(Recorded data)
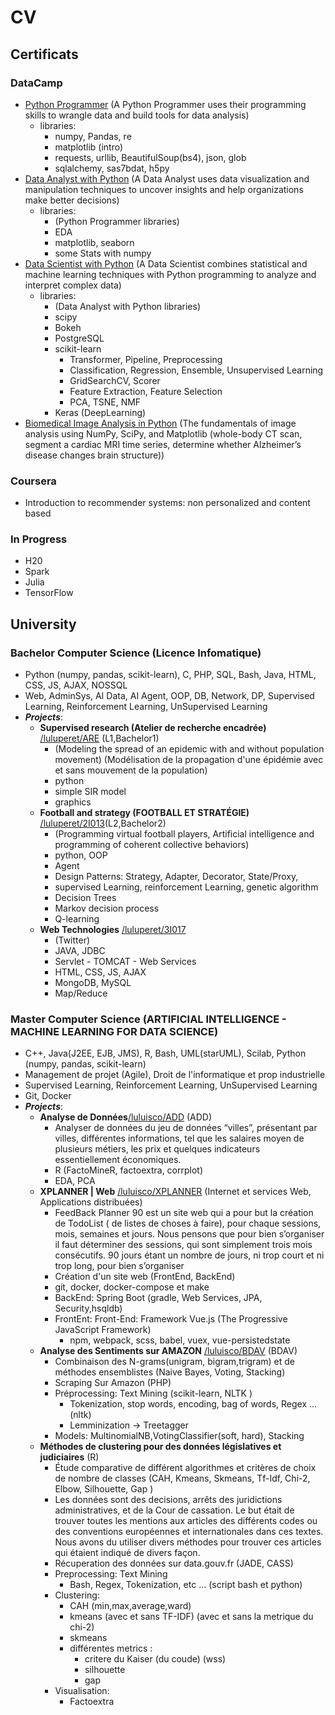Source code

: # CV

## Certificats 
### DataCamp 
- <a href="https://www.datacamp.com/tracks/python-programmer" target="_blank">Python Programmer</a> (A Python Programmer uses their programming skills to wrangle data and build tools for data analysis)
  - libraries: 
    - numpy, Pandas, re
    - matplotlib (intro)
    - requests, urllib, BeautifulSoup(bs4), json, glob
    - sqlalchemy, sas7bdat, h5py
- <a href="https://www.datacamp.com/tracks/data-analyst-with-python" target="_blank">Data Analyst with Python</a> (A Data Analyst uses data visualization and manipulation techniques to uncover insights and help organizations make better decisions)
  - libraries:
    - (Python Programmer libraries)
    - EDA
    - matplotlib, seaborn
    - some Stats with numpy
- <a href="https://www.datacamp.com/tracks/data-scientist-with-python" target="_blank">Data Scientist with Python</a> (A Data Scientist combines statistical and machine learning techniques with Python programming to analyze and interpret complex data)
  - libraries:
    - (Data Analyst with Python libraries)
    - scipy
    - Bokeh
    - PostgreSQL
    - scikit-learn 
      - Transformer, Pipeline, Preprocessing
      - Classification, Regression, Ensemble, Unsupervised Learning
      - GridSearchCV, Scorer
      - Feature Extraction, Feature Selection
      - PCA, TSNE, NMF
    - Keras (DeepLearning)
- <a href="https://www.datacamp.com/courses/biomedical-image-analysis-in-python" target="_blank">Biomedical Image Analysis in Python</a> (The fundamentals of image analysis using NumPy, SciPy, and Matplotlib (whole-body CT scan, segment a cardiac MRI time series, determine whether Alzheimer’s disease changes brain structure))
### Coursera
- Introduction  to recommender systems: non personalized and content based

### In Progress
- H20
- Spark
- Julia
- TensorFlow

## University
### Bachelor Computer Science (Licence Infomatique) 
- Python (numpy, pandas, scikit-learn), C, PHP, SQL, Bash, Java, HTML, CSS, JS, AJAX, NOSSQL
- Web, AdminSys, AI Data, AI Agent, OOP, DB, Network, DP, Supervised Learning, Reinforcement Learning, UnSupervised Learning
- ***Projects***:
  - **Supervised research (Atelier de recherche encadrée)** [/luluperet/ARE](https://github.com/luluperet/ARE) (L1,Bachelor1) 
    - (Modeling the spread of an epidemic with and without population movement) (Modélisation de la propagation d'une épidémie avec et sans mouvement de la population)
    - python 
    - simple SIR model
    - graphics
  - **Football and strategy (FOOTBALL ET STRATÉGIE)** [/luluperet/2I013](https://github.com/luluperet/2I013)(L2,Bachelor2)  
    - (Programming virtual football players, Artificial intelligence and programming of coherent collective behaviors)
    - python, OOP
    - Agent
    - Design Patterns: Strategy, Adapter, Decorator, State/Proxy, 
    - supervised Learning, reinforcement Learning, genetic algorithm
    - Decision Trees
    - Markov decision process 
    - Q-learning
  - **Web Technologies** [/luluperet/3I017](https://github.com/luluperet/3I017)
    - (Twitter)
    - JAVA, JDBC
    - Servlet - TOMCAT - Web Services
    - HTML, CSS, JS, AJAX 
    - MongoDB, MySQL
    - Map/Reduce
### Master Computer Science (ARTIFICIAL INTELLIGENCE - MACHINE LEARNING FOR DATA SCIENCE)
- C++, Java(J2EE, EJB, JMS), R, Bash, UML(starUML), Scilab, Python (numpy, pandas, scikit-learn)
- Management de projet (Agile), Droit de l'informatique et prop industrielle
- Supervised Learning, Reinforcement Learning, UnSupervised Learning
- Git, Docker
- ***Projects***:
  - **Analyse de Données**[/luluisco/ADD](https://github.com/luluperet/ADD) (ADD) 
    - Analyser de données du jeu de données “villes”, présentant par villes, différentes informations, tel que les salaires moyen de plusieurs métiers, les prix et quelques indicateurs essentiellement économiques.
    - R (FactoMineR, factoextra, corrplot)
    - EDA, PCA
  - **XPLANNER | Web**  [/luluisco/XPLANNER](https://github.com/luluperet/XPLANNER) (Internet et services Web, Applications distribuées)
    - FeedBack Planner 90 est un site web qui a pour but la création de TodoList ( de listes de choses à faire), pour chaque sessions, mois, semaines et jours. 
    Nous pensons que pour bien s’organiser il faut déterminer des sessions, qui sont simplement
trois mois consécutifs.
90 jours étant un nombre de jours, ni trop court et ni trop long, pour bien s’organiser
    - Création d'un site web (FrontEnd, BackEnd) 
    - git, docker, docker-compose et make
    - BackEnd: Spring Boot (gradle, Web Services, JPA, Security,hsqldb)
    - FrontEnt: Front-End: Framework Vue.js (The Progressive JavaScript Framework)
      - npm, webpack, scss, babel, vuex, vue-persistedstate
  -  **Analyse des Sentiments sur AMAZON** [/luluisco/BDAV](https://github.com/luluperet/BDAV) (BDAV)
     - Combinaison des N-grams(unigram, bigram,trigram) et de méthodes ensemblistes  (Naive Bayes, Voting, Stacking)
     - Scraping Sur Amazon (PHP)
     - Préprocessing: Text Mining (scikit-learn, NLTK ) 
        - Tokenization, stop words, encoding, bag of words, Regex ... (nltk)
        - Lemminization -> Treetagger
     - Models: MultinomialNB,VotingClassifier(soft, hard), Stacking
  - **Méthodes de clustering pour des données législatives et judiciaires** (R)
    - Étude comparative de différent algorithmes et critères de choix de nombre de classes (CAH, Kmeans, Skmeans, Tf-Idf, Chi-2, Elbow, Silhouette, Gap )
    - Les données sont des decisions, arrêts des juridictions administratives, et de la Cour de cassation.
      Le but était de trouver toutes les mentions aux articles des différents codes ou des conventions européennes et internationales dans ces textes.
      Nous avons du utiliser divers méthodes pour trouver ces articles qui étaient indiqué de divers façon.
    - Récuperation des données sur data.gouv.fr (JADE, CASS)
    - Preprocessing: Text Mining
      - Bash, Regex, Tokenization, etc ... (script bash et python)
    - Clustering:
      - CAH (min,max,average,ward)
      - kmeans (avec et sans TF-IDF) (avec et sans la metrique du chi-2)
      - skmeans 
      - différentes metrics : 
        - critere du Kaiser (du coude) (wss)
        - silhouette
        - gap
    - Visualisation:
      - Factoextra
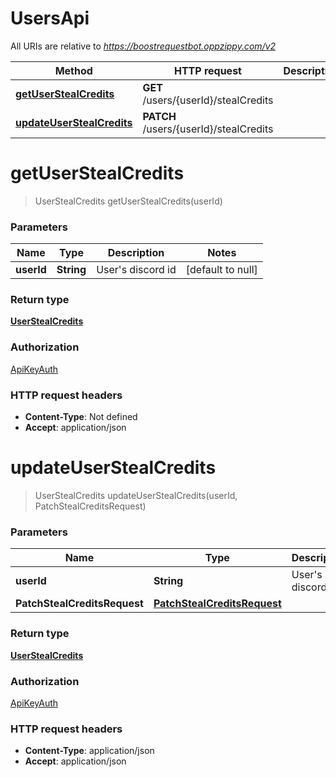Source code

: # UsersApi

All URIs are relative to *https://boostrequestbot.oppzippy.com/v2*

Method | HTTP request | Description
------------- | ------------- | -------------
[**getUserStealCredits**](UsersApi.md#getUserStealCredits) | **GET** /users/{userId}/stealCredits | 
[**updateUserStealCredits**](UsersApi.md#updateUserStealCredits) | **PATCH** /users/{userId}/stealCredits | 


<a name="getUserStealCredits"></a>
# **getUserStealCredits**
> UserStealCredits getUserStealCredits(userId)



### Parameters

Name | Type | Description  | Notes
------------- | ------------- | ------------- | -------------
 **userId** | **String**| User&#39;s discord id | [default to null]

### Return type

[**UserStealCredits**](../Models/UserStealCredits.md)

### Authorization

[ApiKeyAuth](../README.md#ApiKeyAuth)

### HTTP request headers

- **Content-Type**: Not defined
- **Accept**: application/json

<a name="updateUserStealCredits"></a>
# **updateUserStealCredits**
> UserStealCredits updateUserStealCredits(userId, PatchStealCreditsRequest)



### Parameters

Name | Type | Description  | Notes
------------- | ------------- | ------------- | -------------
 **userId** | **String**| User&#39;s discord id | [default to null]
 **PatchStealCreditsRequest** | [**PatchStealCreditsRequest**](../Models/PatchStealCreditsRequest.md)|  |

### Return type

[**UserStealCredits**](../Models/UserStealCredits.md)

### Authorization

[ApiKeyAuth](../README.md#ApiKeyAuth)

### HTTP request headers

- **Content-Type**: application/json
- **Accept**: application/json


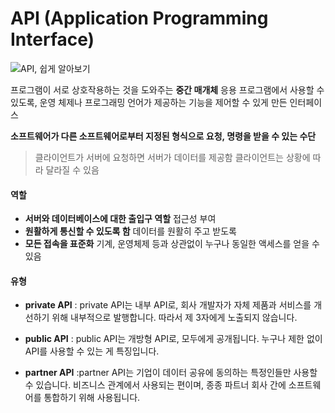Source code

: # API (Application Programming Interface)

![API, 쉽게 알아보기](http://blog.wishket.com/wp-content/uploads/2019/10/API-%EC%89%BD%EA%B2%8C-%EC%95%8C%EC%95%84%EB%B3%B4%EA%B8%B0.png)

프로그램이 서로 상호작용하는 것을 도와주는 **중간 매개체** 
응용 프로그램에서 사용할 수 있도록, 운영 체제나 프로그래밍 언어가 제공하는 기능을 제어할 수 있게 만든 인터페이스

**소프트웨어가 다른 소프트웨어로부터 지정된 형식으로 요청, 명령을 받을 수 있는 수단**

> 클라이언트가 서버에 요청하면 서버가 데이터를 제공함
> 클라이언트는 상황에 따라 달라질 수 있음

#### 역할

- **서버와 데이터베이스에 대한 출입구 역할**
  접근성 부여
- **원활하게 통신할 수 있도록 함**
  데이터를 원활히 주고 받도록
- **모든 접속을 표준화**
  기계, 운영체제 등과 상관없이 누구나 동일한 액세스를 얻을 수 있음

#### 유형

- **private API**
  : private API는 내부 API로, 회사 개발자가 자체 제품과 서비스를 개선하기 위해 내부적으로 발행합니다. 따라서 제 3자에게 노출되지 않습니다.

- **public API**
  : public API는 개방형 API로, 모두에게 공개됩니다. 누구나 제한 없이 API를 사용할 수 있는 게 특징입니다.

- **partner API**
  :partner API는 기업이 데이터 공유에 동의하는 특정인들만 사용할 수 있습니다. 비즈니스 관계에서 사용되는 편이며, 종종 파트너 회사 간에 소프트웨어를 통합하기 위해 사용됩니다.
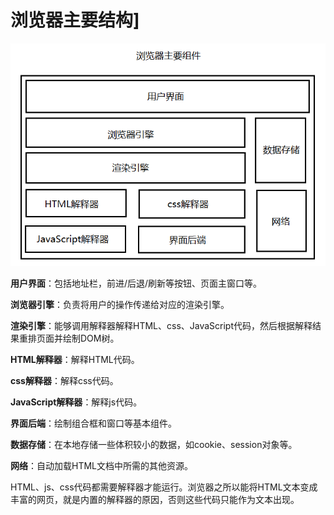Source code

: # 浏览器主要结构]

![img](BrowserArchitectural.assets/1508441-20200317222855634-1648341270.png)

 

**用户界面**：包括地址栏，前进/后退/刷新等按钮、页面主窗口等。

**浏览器引擎**：负责将用户的操作传递给对应的渲染引擎。

**渲染引擎**：能够调用解释器解释HTML、css、JavaScript代码，然后根据解释结果重排页面并绘制DOM树。

**HTML解释器**：解释HTML代码。

**css解释器**：解释css代码。

**JavaScript解释器**：解释js代码。

**界面后端**：绘制组合框和窗口等基本组件。

**数据存储**：在本地存储一些体积较小的数据，如cookie、session对象等。

**网络**：自动加载HTML文档中所需的其他资源。

HTML、js、css代码都需要解释器才能运行。浏览器之所以能将HTML文本变成丰富的网页，就是内置的解释器的原因，否则这些代码只能作为文本出现。

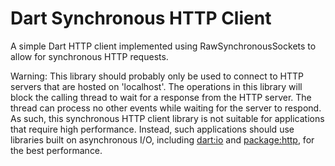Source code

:Dart Synchronous HTTP Client
============================

A simple Dart HTTP client implemented using RawSynchronousSockets to allow for
synchronous HTTP requests.

Warning: This library should probably only be used to connect to HTTP servers
that are hosted on 'localhost'. The operations in this library will block the
calling thread to wait for a response from the HTTP server. The thread can
process no other events while waiting for the server to respond. As such, this
synchronous HTTP client library is not suitable for applications that require
high performance. Instead, such applications should use libraries built on
asynchronous I/O, including
[dart:io](https://api.dartlang.org/stable/1.22.1/dart-io/dart-io-library.html)
and [package:http](https://pub.dartlang.org/packages/http), for the best
performance.
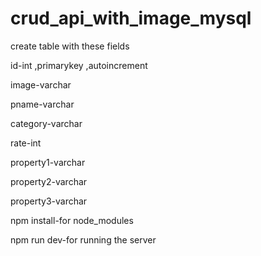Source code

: # crud_api_with_image_mysql

create table with these fields

id-int ,primarykey ,autoincrement

image-varchar

pname-varchar

category-varchar

rate-int

property1-varchar

property2-varchar

property3-varchar



npm install-for node_modules

npm run dev-for running the server




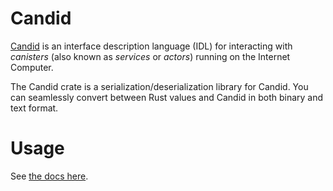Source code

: # Candid

[Candid](https://github.com/dfinity/candid/tree/master/IDL.md) is an interface description language (IDL) for interacting with _canisters_ (also known as _services_ or _actors_) running on the Internet Computer.

The Candid crate is a serialization/deserialization library for Candid. You can seamlessly convert between Rust values and Candid in both binary and text format.

# Usage

See [the docs here](https://docs.rs/candid).

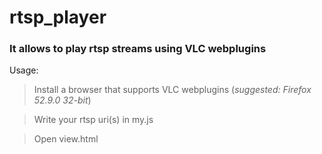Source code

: # rtsp_player
### It allows to play rtsp streams using VLC webplugins

Usage:

> Install a browser that supports VLC webplugins (*suggested: Firefox 52.9.0 32-bit*)

> Write your rtsp uri(s) in my.js

> Open view.html

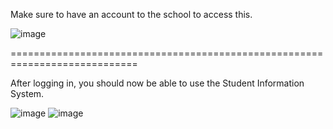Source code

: Make sure to have an account to the school to access this.

![image](https://github.com/user-attachments/assets/abf7516b-2250-4092-89d9-d9baf0d9bed1)

============================================================================

After logging in, you should now be able to use the Student Information System.

![image](https://github.com/user-attachments/assets/0059b221-1d1b-484b-8825-3487b57a5141)
![image](https://github.com/user-attachments/assets/9cfa4191-3829-4b7a-bee5-d07ae3d3eadc)
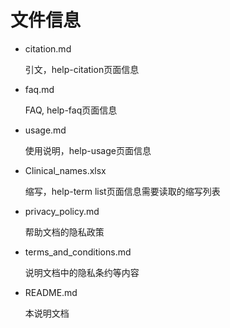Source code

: # 文件信息

- citation.md

  引文，help-citation页面信息

- faq.md

  FAQ, help-faq页面信息

- usage.md

  使用说明，help-usage页面信息

- Clinical_names.xlsx

  缩写，help-term list页面信息需要读取的缩写列表

- privacy_policy.md

  帮助文档的隐私政策

- terms_and_conditions.md

  说明文档中的隐私条约等内容

- README.md

  本说明文档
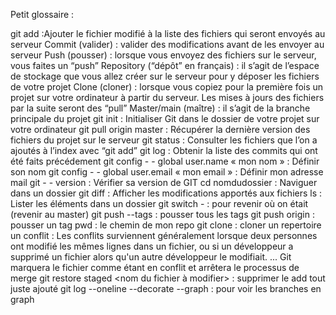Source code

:Petit glossaire :

git add :Ajouter le fichier modifié à la liste des fichiers qui seront envoyés au serveur
Commit (valider) : valider des modifications avant de les envoyer au serveur
Push (pousser) : lorsque vous envoyez des fichiers sur le serveur, vous faites un “push”
Repository (“dépôt” en français) : il s’agit de l’espace de stockage que vous allez créer sur le serveur pour y déposer les fichiers de votre projet
Clone (cloner) : lorsque vous copiez pour la première fois un projet sur votre ordinateur à partir du serveur. Les mises à jours des fichiers par la suite seront des “pull”
Master/main (maître) : il s’agit de la branche principale du projet
git init : Initialiser Git dans le dossier de votre projet sur votre ordinateur
git pull origin master : Récupérer la dernière version des fichiers du projet sur le serveur
git status : Consulter les fichiers que l’on a ajoutés à l’index avec “git add”
git log : Obtenir la liste des commits qui ont été faits précédement 
git config - - global user.name « mon nom » : Définir son nom
git config - - global user.email « mon email » : Définir mon adresse mail
git - - version : Vérifier sa version de GIT
cd nomdudossier : Naviguer dans un dossier
git diff : Afficher les modifications apportés aux fichiers
ls : Lister les éléments dans un dossier
git switch - : pour revenir où on était (revenir au master)
git push --tags : pousser tous les tags
git push origin <nom du tag> : pousser un tag
pwd : le chemin de mon repo
git clone : cloner un repertoire
un conflit : Les conflits surviennent généralement lorsque deux personnes ont modifié les mêmes lignes dans un fichier, ou si un développeur a supprimé un fichier alors qu'un autre développeur le modifiait. ... Git marquera le fichier comme étant en conflit et arrêtera le processus de merge
git restore staged <nom du fichier à modifier> : supprimer le add tout juste ajouté
git log --oneline --decorate --graph : pour voir les branches en graph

* **What you have to do**:
Reproduce every line above containing "Regex".

* **Answer to this exercise**:
        - Tokenization, stop words, encoding, bag of words, Regex ... (nltk)
      - Bash, Regex, Tokenization, etc ... (script bash et python)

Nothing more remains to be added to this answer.